Accusations that chlorine gas has been used by Syrian government forces are to be investigated by chemical weapons inspectors.
Activists say canisters have been dropped in barrel bombs from helicopters – claims denied by Damascus.
The Organisation for the Prohibition of Chemical Weapons (OPCW) is to send a fact-finding mission, saying that President Bashar al-Assad’s government had agreed to accept the mission and had promised to provide security in areas under its control.
“The mission will carry out its work in the most challenging circumstances,” the OPCW said, referring to the three-year-old conflict between Assad’s forces and rebels. It gave no exact date for the mission but said it would take place soon.
Accusations by rebels and Syrian activist of at least three separate chlorine gas attacks by Assad’s forces in the last month have exposed the limits of a deal which Assad agreed last year for the destruction of his chemical arsenal.
The accord followed a sarin gas attack on rebel-held outskirts of Damascus last August in which hundreds of people were killed. Washington and its allies blamed Assad’s forces for the attack, but Damascus authorities said rebels carried it out to try to force Western military intervention.
Damascus has now shipped out or destroyed 92 percent of the chemicals it pledged to eliminate.

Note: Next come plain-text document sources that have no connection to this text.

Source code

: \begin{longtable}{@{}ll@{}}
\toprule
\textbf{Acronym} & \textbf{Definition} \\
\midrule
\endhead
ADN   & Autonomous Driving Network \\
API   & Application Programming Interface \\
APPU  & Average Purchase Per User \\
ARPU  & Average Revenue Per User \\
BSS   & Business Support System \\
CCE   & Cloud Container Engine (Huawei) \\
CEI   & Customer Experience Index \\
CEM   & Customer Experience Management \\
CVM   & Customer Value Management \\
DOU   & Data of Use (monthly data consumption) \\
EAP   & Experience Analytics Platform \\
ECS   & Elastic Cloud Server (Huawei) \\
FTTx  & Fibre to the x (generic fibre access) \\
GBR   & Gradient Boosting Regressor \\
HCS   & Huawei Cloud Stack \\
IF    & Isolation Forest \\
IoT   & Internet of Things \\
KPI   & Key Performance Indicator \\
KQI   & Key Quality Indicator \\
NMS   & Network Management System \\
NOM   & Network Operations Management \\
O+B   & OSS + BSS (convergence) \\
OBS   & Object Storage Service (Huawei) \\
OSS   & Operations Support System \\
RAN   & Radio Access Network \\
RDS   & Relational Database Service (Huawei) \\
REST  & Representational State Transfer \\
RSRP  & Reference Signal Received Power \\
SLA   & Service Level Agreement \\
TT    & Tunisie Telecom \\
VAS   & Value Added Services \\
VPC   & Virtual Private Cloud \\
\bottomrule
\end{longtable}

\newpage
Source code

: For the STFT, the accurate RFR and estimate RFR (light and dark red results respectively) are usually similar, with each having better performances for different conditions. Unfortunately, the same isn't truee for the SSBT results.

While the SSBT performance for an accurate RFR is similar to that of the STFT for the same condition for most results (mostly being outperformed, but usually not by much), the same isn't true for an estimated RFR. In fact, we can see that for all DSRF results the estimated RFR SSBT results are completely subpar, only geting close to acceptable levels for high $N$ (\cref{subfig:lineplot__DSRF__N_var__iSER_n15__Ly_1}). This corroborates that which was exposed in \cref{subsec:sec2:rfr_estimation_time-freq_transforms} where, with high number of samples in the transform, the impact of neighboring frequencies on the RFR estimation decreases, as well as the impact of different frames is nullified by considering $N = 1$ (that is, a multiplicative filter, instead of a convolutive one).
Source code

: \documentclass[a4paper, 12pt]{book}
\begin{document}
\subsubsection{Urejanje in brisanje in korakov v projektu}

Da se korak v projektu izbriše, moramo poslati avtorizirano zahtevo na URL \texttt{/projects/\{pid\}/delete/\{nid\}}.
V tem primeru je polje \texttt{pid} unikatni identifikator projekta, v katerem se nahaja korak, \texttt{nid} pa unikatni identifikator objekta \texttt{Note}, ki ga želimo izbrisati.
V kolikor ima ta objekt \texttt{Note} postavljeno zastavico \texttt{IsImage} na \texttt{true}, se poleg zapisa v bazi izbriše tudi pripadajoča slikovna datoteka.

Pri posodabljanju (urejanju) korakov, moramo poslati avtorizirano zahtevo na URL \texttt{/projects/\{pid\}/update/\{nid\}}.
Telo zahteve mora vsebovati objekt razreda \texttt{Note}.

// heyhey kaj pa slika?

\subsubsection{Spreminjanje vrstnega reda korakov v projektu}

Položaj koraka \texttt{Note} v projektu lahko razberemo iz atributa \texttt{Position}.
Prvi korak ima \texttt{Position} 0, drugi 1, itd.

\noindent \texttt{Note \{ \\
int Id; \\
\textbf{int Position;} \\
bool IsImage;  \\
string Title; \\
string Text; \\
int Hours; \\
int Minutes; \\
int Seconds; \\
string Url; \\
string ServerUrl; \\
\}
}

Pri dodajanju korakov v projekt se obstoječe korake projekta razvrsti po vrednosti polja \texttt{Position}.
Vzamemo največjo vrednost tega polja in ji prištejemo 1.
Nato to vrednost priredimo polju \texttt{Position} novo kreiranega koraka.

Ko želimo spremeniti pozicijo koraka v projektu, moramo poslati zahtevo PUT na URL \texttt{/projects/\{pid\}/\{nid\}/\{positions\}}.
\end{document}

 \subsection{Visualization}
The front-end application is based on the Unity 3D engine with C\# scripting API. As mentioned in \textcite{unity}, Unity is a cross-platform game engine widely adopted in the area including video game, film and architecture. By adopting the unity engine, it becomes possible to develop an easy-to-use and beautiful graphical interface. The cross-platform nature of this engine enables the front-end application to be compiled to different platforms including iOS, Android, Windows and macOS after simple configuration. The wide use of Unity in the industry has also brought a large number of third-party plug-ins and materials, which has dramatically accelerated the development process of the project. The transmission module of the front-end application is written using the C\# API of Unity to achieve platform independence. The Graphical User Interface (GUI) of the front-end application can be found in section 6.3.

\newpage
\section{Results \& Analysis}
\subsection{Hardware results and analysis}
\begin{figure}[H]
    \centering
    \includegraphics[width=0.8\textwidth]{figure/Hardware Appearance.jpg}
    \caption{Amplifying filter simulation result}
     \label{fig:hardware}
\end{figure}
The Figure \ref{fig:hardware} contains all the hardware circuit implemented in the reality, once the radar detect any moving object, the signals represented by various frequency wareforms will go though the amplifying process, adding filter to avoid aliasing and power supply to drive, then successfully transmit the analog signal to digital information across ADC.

However chlorine, which also has many industrial uses, was never included in the list submitted to the OPCW.
Videos released by activists of chlorine gas canisters they said were dropped in barrel bombs from Syrian military helicopters could not be verified by Reuters but analysts say the pattern of attacks suggest a coordinated campaign with growing evidence of government responsibility.
The US State Department said last week that if Syrian authorities used chlorine gas with the intent to kill or harm this would violate the Chemical Weapons Convention (CWC), which it joined as part of last year’s agreement.
Meanwhile the Syrian military have been accused of raining dozens of barrel bombs containing metal and explosives on Aleppo, causing massive casualties.
Unverified amateur pictures uploaded to the internet are all said to show the aftermath of an attack on Sunday.
They were purportedly filmed in several districts of the northern city.
President al-Assad’s forces have stepped up their bombardments in the region after making gains in Damascus and central Syria.
On Tuesday dozens of people were reported killed in a series of attacks on government-held areas in Homs and in the capital, where an education complex was hit.